強引な最後のキス
この時はまだ本気で死ぬつもりも、もちろん誰かを犠牲にする気などなかった相沢だが、偶然にも真珠の部屋の前で周防と鉢合わせた後、周防がバラバラで見つかったことで真珠の犯行だと確信した相沢は、自分が虚しい立場にいることを思い知った。

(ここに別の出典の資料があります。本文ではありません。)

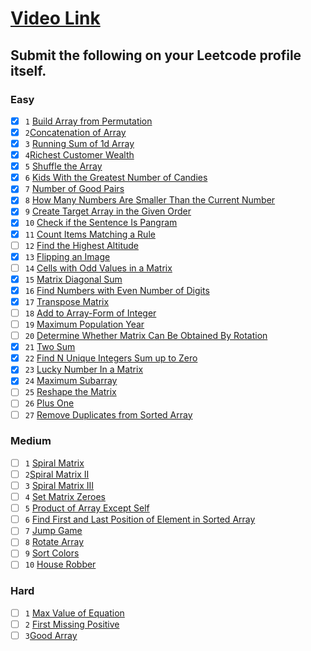 # [Video Link](https://youtu.be/n60Dn0UsbEk)

## Submit the following on your Leetcode profile itself.

### Easy
-[x] `1` [Build Array from Permutation](https://leetcode.com/problems/build-array-from-permutation/)
-[x] `2`[Concatenation of Array](https://leetcode.com/problems/concatenation-of-array/)
-[x] `3` [Running Sum of 1d Array](https://leetcode.com/problems/running-sum-of-1d-array/)
-[x] `4`[Richest Customer Wealth](https://leetcode.com/problems/richest-customer-wealth/)
-[x] `5` [Shuffle the Array](https://leetcode.com/problems/shuffle-the-array/)
-[x] `6` [Kids With the Greatest Number of Candies](https://leetcode.com/problems/kids-with-the-greatest-number-of-candies/)
-[x] `7` [Number of Good Pairs](https://leetcode.com/problems/number-of-good-pairs/)
-[x] `8` [How Many Numbers Are Smaller Than the Current Number](https://leetcode.com/problems/how-many-numbers-are-smaller-than-the-current-number/)
-[x] `9` [Create Target Array in the Given Order](https://leetcode.com/problems/create-target-array-in-the-given-order/)
-[x] `10` [Check if the Sentence Is Pangram](https://leetcode.com/problems/check-if-the-sentence-is-pangram/)
-[x] `11` [Count Items Matching a Rule](https://leetcode.com/problems/count-items-matching-a-rule/)
-[ ] `12` [Find the Highest Altitude](https://leetcode.com/problems/find-the-highest-altitude/)
-[x] `13` [Flipping an Image](https://leetcode.com/problems/flipping-an-image/)
-[ ] `14` [Cells with Odd Values in a Matrix](https://leetcode.com/problems/cells-with-odd-values-in-a-matrix/)
-[x] `15` [Matrix Diagonal Sum](https://leetcode.com/problems/matrix-diagonal-sum/)
-[x] `16` [Find Numbers with Even Number of Digits](https://leetcode.com/problems/find-numbers-with-even-number-of-digits/)
-[x] `17` [Transpose Matrix](https://leetcode.com/problems/transpose-matrix/)
-[ ] `18` [Add to Array-Form of Integer](https://leetcode.com/problems/add-to-array-form-of-integer/)
-[ ] `19` [Maximum Population Year](https://leetcode.com/problems/maximum-population-year/)
-[ ] `20` [Determine Whether Matrix Can Be Obtained By Rotation](https://leetcode.com/problems/determine-whether-matrix-can-be-obtained-by-rotation/)
-[x] `21` [Two Sum](https://leetcode.com/problems/two-sum/)
-[x] `22` [Find N Unique Integers Sum up to Zero](https://leetcode.com/problems/find-n-unique-integers-sum-up-to-zero/)
-[x] `23` [Lucky Number In a Matrix](https://leetcode.com/problems/lucky-numbers-in-a-matrix/)
-[x] `24` [Maximum Subarray](https://leetcode.com/problems/maximum-subarray/)
-[ ] `25` [Reshape the Matrix](https://leetcode.com/problems/reshape-the-matrix/)
-[ ] `26` [Plus One](https://leetcode.com/problems/plus-one/)
-[ ] `27` [Remove Duplicates from Sorted Array](https://leetcode.com/problems/remove-duplicates-from-sorted-array/)

### Medium
-[ ] `1` [Spiral Matrix](https://leetcode.com/problems/spiral-matrix/)
-[ ] `2`[Spiral Matrix II](https://leetcode.com/problems/spiral-matrix-ii/)
-[ ] `3` [Spiral Matrix III](https://leetcode.com/problems/spiral-matrix-iii/)
-[ ] `4` [Set Matrix Zeroes](https://leetcode.com/problems/set-matrix-zeroes/)
-[ ] `5` [Product of Array Except Self](https://leetcode.com/problems/product-of-array-except-self/)
-[ ] `6` [Find First and Last Position of Element in Sorted Array](https://leetcode.com/problems/find-first-and-last-position-of-element-in-sorted-array/)
-[ ] `7` [Jump Game](https://leetcode.com/problems/jump-game/)
-[ ] `8` [Rotate Array](https://leetcode.com/problems/rotate-array/)
-[ ] `9` [Sort Colors](https://leetcode.com/problems/sort-colors/)
-[ ] `10` [House Robber](https://leetcode.com/problems/house-robber/)

### Hard
-[ ] `1` [Max Value of Equation](https://leetcode.com/problems/max-value-of-equation/)
-[ ] `2` [First Missing Positive](https://leetcode.com/problems/first-missing-positive/)
-[ ] `3`[Good Array](https://leetcode.com/problems/check-if-it-is-a-good-array/)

周防への悪い印象を強くしようと誘導するアラタだが、しっかり汚い人間性を見せていた彼は真珠の中で本当に共感できる男として刷り込まれていた。
片やここに至ってもまだ、アラタは仮面をつけたまま独善的な終わらせ方をしようとしている。
それは真珠にとって周防こそが、愛した男としても共に逝くのに最適な人だったと理解しているからだった。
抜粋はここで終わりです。